Go through the lines below and copy any that hold the string "itself".

(Document images with source code)
--*--

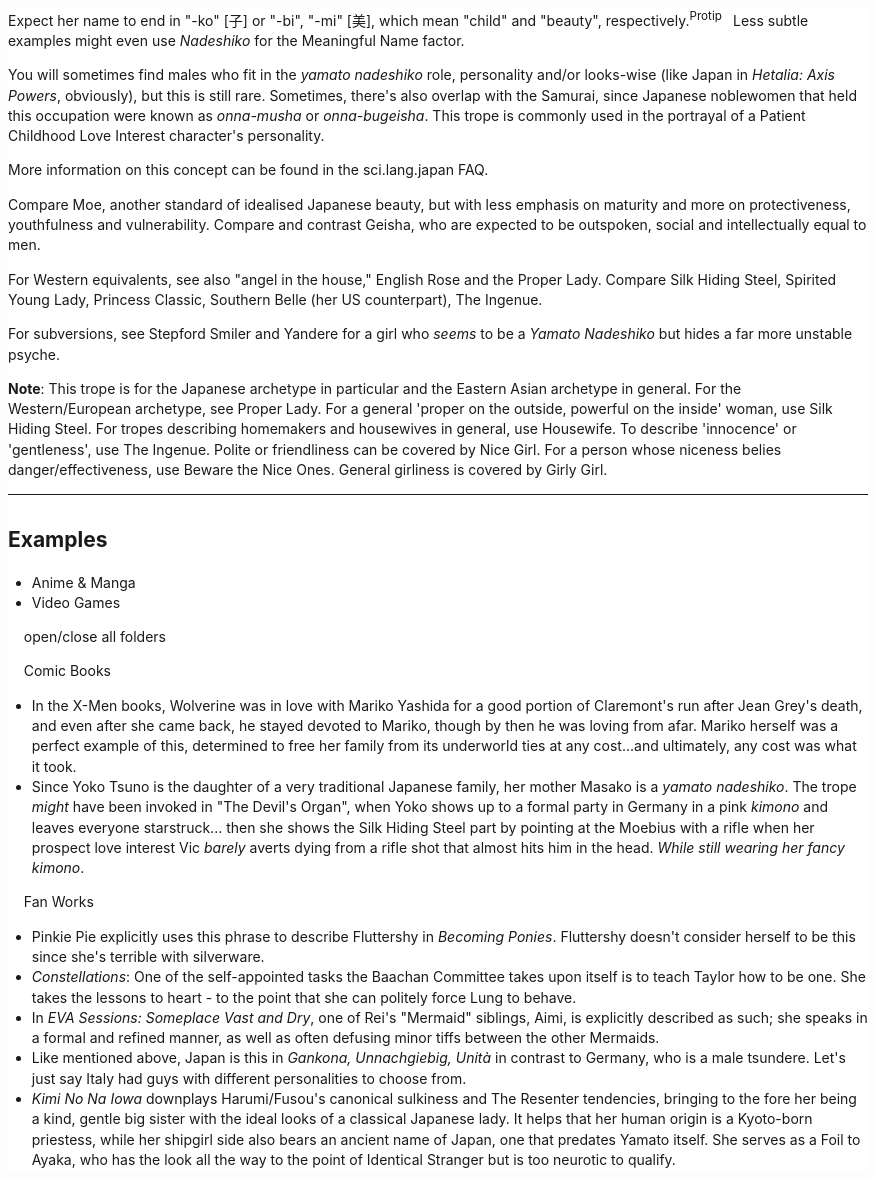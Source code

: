 Expect her name to end in "-ko" \[子\] or "-bi", "-mi" \[美\], which mean "child" and "beauty", respectively.<sup>Protip&nbsp;</sup>  Less subtle examples might even use _Nadeshiko_ for the Meaningful Name factor.

You will sometimes find males who fit in the _yamato nadeshiko_ role, personality and/or looks-wise (like Japan in _Hetalia: Axis Powers_, obviously), but this is still rare. Sometimes, there's also overlap with the Samurai, since Japanese noblewomen that held this occupation were known as _onna-musha_ or _onna-bugeisha_. This trope is commonly used in the portrayal of a Patient Childhood Love Interest character's personality.

More information on this concept can be found in the sci.lang.japan FAQ.

Compare Moe, another standard of idealised Japanese beauty, but with less emphasis on maturity and more on protectiveness, youthfulness and vulnerability. Compare and contrast Geisha, who are expected to be outspoken, social and intellectually equal to men.

For Western equivalents, see also "angel in the house," English Rose and the Proper Lady. Compare Silk Hiding Steel, Spirited Young Lady, Princess Classic, Southern Belle (her US counterpart), The Ingenue.

For subversions, see Stepford Smiler and Yandere for a girl who _seems_ to be a _Yamato Nadeshiko_ but hides a far more unstable psyche.

**Note**: This trope is for the Japanese archetype in particular and the Eastern Asian archetype in general. For the Western/European archetype, see Proper Lady. For a general 'proper on the outside, powerful on the inside' woman, use Silk Hiding Steel. For tropes describing homemakers and housewives in general, use Housewife. To describe 'innocence' or 'gentleness', use The Ingenue. Polite or friendliness can be covered by Nice Girl. For a person whose niceness belies danger/effectiveness, use Beware the Nice Ones. General girliness is covered by Girly Girl.

___

## Examples

-   Anime & Manga
-   Video Games

    open/close all folders 

    Comic Books 

-   In the X-Men books, Wolverine was in love with Mariko Yashida for a good portion of Claremont's run after Jean Grey's death, and even after she came back, he stayed devoted to Mariko, though by then he was loving from afar. Mariko herself was a perfect example of this, determined to free her family from its underworld ties at any cost...and ultimately, any cost was what it took.
-   Since Yoko Tsuno is the daughter of a very traditional Japanese family, her mother Masako is a _yamato nadeshiko_. The trope _might_ have been invoked in "The Devil's Organ", when Yoko shows up to a formal party in Germany in a pink _kimono_ and leaves everyone starstruck... then she shows the Silk Hiding Steel part by pointing at the Moebius with a rifle when her prospect love interest Vic _barely_ averts dying from a rifle shot that almost hits him in the head. _While still wearing her fancy kimono_.

    Fan Works 

-   Pinkie Pie explicitly uses this phrase to describe Fluttershy in _Becoming Ponies_. Fluttershy doesn't consider herself to be this since she's terrible with silverware.
-   _Constellations_: One of the self-appointed tasks the Baachan Committee takes upon itself is to teach Taylor how to be one. She takes the lessons to heart - to the point that she can politely force Lung to behave.
-   In _EVA Sessions: Someplace Vast and Dry_, one of Rei's "Mermaid" siblings, Aimi, is explicitly described as such; she speaks in a formal and refined manner, as well as often defusing minor tiffs between the other Mermaids.
-   Like mentioned above, Japan is this in _Gankona, Unnachgiebig, Unità_ in contrast to Germany, who is a male tsundere. Let's just say Italy had guys with different personalities to choose from.
-   _Kimi No Na Iowa_ downplays Harumi/Fusou's canonical sulkiness and The Resenter tendencies, bringing to the fore her being a kind, gentle big sister with the ideal looks of a classical Japanese lady. It helps that her human origin is a Kyoto-born priestess, while her shipgirl side also bears an ancient name of Japan, one that predates Yamato itself. She serves as a Foil to Ayaka, who has the look all the way to the point of Identical Stranger but is too neurotic to qualify.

--*--

*Solution for this task*:
-   _Constellations_: One of the self-appointed tasks the Baachan Committee takes upon itself is to teach Taylor how to be one. She takes the lessons to heart - to the point that she can politely force Lung to behave.
-   _Kimi No Na Iowa_ downplays Harumi/Fusou's canonical sulkiness and The Resenter tendencies, bringing to the fore her being a kind, gentle big sister with the ideal looks of a classical Japanese lady. It helps that her human origin is a Kyoto-born priestess, while her shipgirl side also bears an ancient name of Japan, one that predates Yamato itself. She serves as a Foil to Ayaka, who has the look all the way to the point of Identical Stranger but is too neurotic to qualify.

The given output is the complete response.